Collier Nigel, Son Nguyen Truong, Nguyen Ngoc Mai
National Institute of Informatics, 2-1-2 Hitotsubashi, Chiyoda-ku,Tokyo, Japan.
J Biomed Semantics. 2011 Oct 6;2 Suppl 5(Suppl 5):S9. doi: 10.1186/2041-1480-2-S5-S9.
Micro-blogging services such as Twitter offer the potential to crowdsource epidemics in real-time. However, Twitter posts ('tweets') are often ambiguous and reactive to media trends. In order to ground user messages in epidemic response we focused on tracking reports of self-protective behaviour such as avoiding public gatherings or increased sanitation as the basis for further risk analysis.

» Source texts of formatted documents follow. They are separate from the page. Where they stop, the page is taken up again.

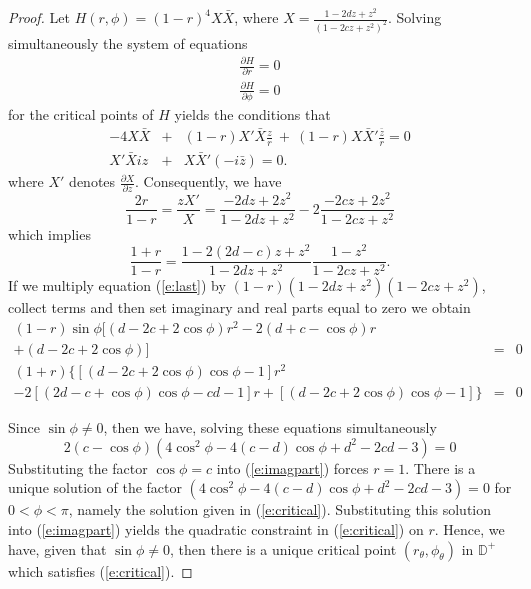 \documentclass[12pt]{icgft}
\newcommand{\D}{\mathbb D}
\newcommand{\ds}{\displaystyle}
\theoremstyle{definition}
\numberwithin{equation}{section}
\begin{document}
\begin{proof}
Let $H(r,\phi) = (1-r)^4 X{\bar X}$, where ${\ds X =\frac{1 - 2dz + z^2}{(1-2cz +z^2)^2} }$.
Solving simultaneously the system of equations
\begin{eqnarray*}
\frac{\partial H}{\partial r} = 0 \\
\frac{\partial H}{\partial \phi} = 0
\end{eqnarray*}
\noindent for the critical points of $H$ yields the conditions that
\begin{eqnarray*}
-4X{\bar X} &+& (1-r)X'{\bar X}\frac{z}{r} \ +\  (1-r)X{\bar X'}\frac{{\bar z}}{r} =0 \\
X'{\bar X}iz &+& X{\bar X'}(-i{\bar z}) = 0 .
\end{eqnarray*}
\noindent where $X'$ denotes ${\ds \frac{\partial X}{\partial z} }$.  Consequently, we have
\begin{equation*}
\frac{2r}{1-r} = \frac{zX'}{X} = \frac{-2 d z + 2z^2}{1-2dz+z^2}-2\frac{-2 c z + 2z^2}{1-2cz+z^2}
\end{equation*}
\noindent which implies
\begin{equation} \label{e:last}
\frac{1+r}{1-r} = \frac{1 - 2(2d-c)z + z^2}{1-2dz+z^2}\frac{1- z^2}{1-2cz+z^2} .
\end{equation}
If we multiply equation (\ref{e:last}) by $(1-r)(1-2dz+z^2)(1-2cz+z^2)$, collect terms and then set imaginary and real parts equal to zero we obtain
\begin{eqnarray}
(1-r)\sin \phi [(d-2c+2\cos \phi)r^2 -2(d+c-\cos \phi)r \label{e:imagpart} \\
  + (d-2c+2\cos \phi)] &=& 0 \nonumber \\
(1+r) \{[(d-2c+2\cos \phi)\cos \phi -1]r^2 \nonumber \\
 - 2[(2d - c + \cos \phi)\cos \phi -cd -1]r + [(d-2c+2\cos \phi)\cos \phi -1]\} &=& 0 \nonumber
\end{eqnarray}

Since $\sin \phi \ne 0$, then we have, solving these equations simultaneously
$$2(c - \cos \phi)(4 \cos^2 \phi -4(c-d) \cos \phi +d^2 -2cd -3) = 0$$
Substituting the factor $\cos \phi = c$ into (\ref{e:imagpart}) forces $r = 1$.  There is a unique solution of the factor $(4 \cos^2 \phi -4(c-d) \cos \phi +d^2 -2cd -3) = 0$ for $0< \phi < \pi$, namely
the solution given in (\ref{e:critical}).  Substituting this solution into (\ref{e:imagpart}) yields the quadratic constraint in (\ref{e:critical}) on $r$.    Hence, we have, given that $\sin \phi \ne 0$, then there is a unique critical point $(r_{\theta},\phi_{\theta})$ in $\D^+$ which satisfies (\ref{e:critical}).


\end{proof}
\end{document}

We created guidelines for tagging self protective behaviour based on Jones and Salathé (2009)'s behaviour response survey. Applying the guidelines to a corpus of 5283 Twitter messages related to influenza like illness showed a high level of inter-annotator agreement (kappa 0.86). We employed supervised learning using unigrams, bigrams and regular expressions as features with two supervised classifiers (SVM and Naive Bayes) to classify tweets into 4 self-reported protective behaviour categories plus a self-reported diagnosis. In addition to classification performance we report moderately strong Spearman's Rho correlation by comparing classifier output against WHO/NREVSS laboratory data for A(H1N1) in the USA during the 2009-2010 influenza season.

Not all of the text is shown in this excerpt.